Capital Gains Tax
Tax owed on the profit from selling a capital asset like stocks, real estate, or crypto. Rates depend on holding period and jurisdiction, with long-term gains usually taxed more favorably than short-term.
US rates
Long-term capital gains in the US are taxed at three main brackets, indexed annually:
- 0% for taxable income up to ~$47,000 single / ~$94,000 married (2025).
- 15% for taxable income up to ~$518,000 single / ~$583,000 married.
- 20% above those thresholds.
Plus a 3.8% Net Investment Income Tax on most investment income (including capital gains) for taxpayers above $200,000 single / $250,000 married. Top marginal long-term rate is therefore 23.8%.
Short-term capital gains (assets held one year or less) are taxed as ordinary income, with marginal rates up to 37% federal plus the 3.8% NIIT.
State taxes are on top. California taxes capital gains as ordinary income (up to 13.3%); Texas and Florida have no state income tax.
Why long-term rates are lower
The policy rationale for preferential rates: encourage long-term investment over short-term speculation, partially compensate for the inflation embedded in nominal gains, and avoid double-taxation on corporate profits already subject to corporate tax.
Critics of the differential argue it largely benefits wealthier taxpayers (whose income is more often in the form of capital gains than wages) and creates lockup effects — investors hold appreciated assets to avoid taxes even when they should rebalance.
Common ways to manage the tax
Tax-aware investing includes a few standard tools:
- Long-term holding. Beyond market discipline, the 1-year mark dramatically changes tax treatment.
- Tax-loss harvesting. Realize losses to offset gains and (up to $3,000/year) ordinary income.
- Asset location. Hold high-turnover or high-yield assets in tax-advantaged accounts (401(k), IRA, Roth IRA); hold long-held individual stocks and tax-efficient ETFs in taxable accounts.
- Step-up in basis at death. Heirs receive inherited assets at fair market value as their cost basis. A long-held appreciated position can be passed to heirs with the embedded gain effectively untaxed at the federal level.
- Charitable donation of appreciated stock. Donating long-held appreciated stock to a qualified charity yields a deduction at fair market value while avoiding the capital gains tax on the embedded appreciation.
- Qualified Opportunity Zones. Investing realized gains into QOZ funds defers and partially eliminates the gain, subject to specific holding periods.
- 1031 exchanges. For real estate, swapping one investment property for another can defer the capital gain. Has been narrowed in scope since 2017.
Crypto capital gains tax
In the US, crypto is treated as property for tax purposes. Every sale, swap, or use to buy goods is a taxable event with the same long-term/short-term treatment as stocks. Tracking is significantly harder than stocks because of the volume of events typical crypto users generate; specialized software is essentially required for active users.

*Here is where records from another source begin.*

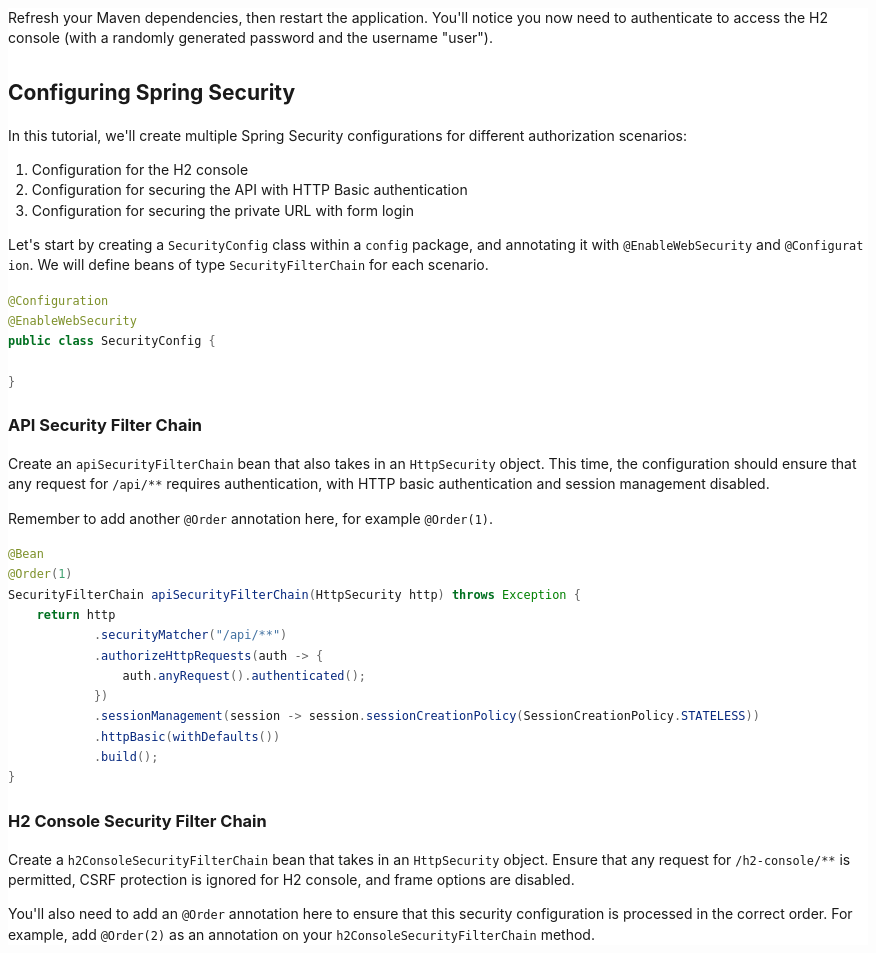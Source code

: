 Refresh your Maven dependencies, then restart the application. You'll notice you now need to authenticate to access the H2 console (with a randomly generated password and the username "user").

## Configuring Spring Security

In this tutorial, we'll create multiple Spring Security configurations for different authorization scenarios:

1. Configuration for the H2 console
2. Configuration for securing the API with HTTP Basic authentication
3. Configuration for securing the private URL with form login

Let's start by creating a `SecurityConfig` class within a `config` package, and annotating it with `@EnableWebSecurity` and `@Configuration`. We will define beans of type `SecurityFilterChain` for each scenario.

```java
@Configuration
@EnableWebSecurity
public class SecurityConfig {

}
```

### API Security Filter Chain

Create an `apiSecurityFilterChain` bean that also takes in an `HttpSecurity` object. This time, the configuration should ensure that any request for `/api/**` requires authentication, with HTTP basic authentication and session management disabled.

Remember to add another `@Order` annotation here, for example `@Order(1)`.

```java
@Bean
@Order(1)
SecurityFilterChain apiSecurityFilterChain(HttpSecurity http) throws Exception {
    return http
            .securityMatcher("/api/**")
            .authorizeHttpRequests(auth -> {
                auth.anyRequest().authenticated();
            })
            .sessionManagement(session -> session.sessionCreationPolicy(SessionCreationPolicy.STATELESS))
            .httpBasic(withDefaults())
            .build();
}
```

### H2 Console Security Filter Chain

Create a `h2ConsoleSecurityFilterChain` bean that takes in an `HttpSecurity` object. Ensure that any request for `/h2-console/**` is permitted, CSRF protection is ignored for H2 console, and frame options are disabled.

You'll also need to add an `@Order` annotation here to ensure that this security configuration is processed in the correct order. For example, add `@Order(2)` as an annotation on your `h2ConsoleSecurityFilterChain` method.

A long-running policy debate concerns whether to extend the wash-sale rule to crypto (currently it doesn't apply, allowing crypto-specific tax-loss harvesting that wouldn't be permitted with stocks). As of early 2025, legislation has been proposed but not enacted.
International variations
Capital gains tax structures vary widely:
- UK — annual exemption (£3,000 in 2025), then rates of 18% (basic rate band) or 24% (higher rate band) on most assets.
- Germany — 25% flat tax on most capital gains. Personal-use gains (including crypto held over one year) are tax-free.
- Canada — only 50% of capital gains are included in taxable income (proposed change to 67% above $250K under recent reforms).
- Singapore, Hong Kong — generally no capital gains tax for most assets and most taxpayers.
- Japan — 20.315% flat rate on listed securities, plus crypto taxed as miscellaneous income at progressive rates up to 55%.
The variation produces meaningful differences in after-tax investment outcomes for international investors.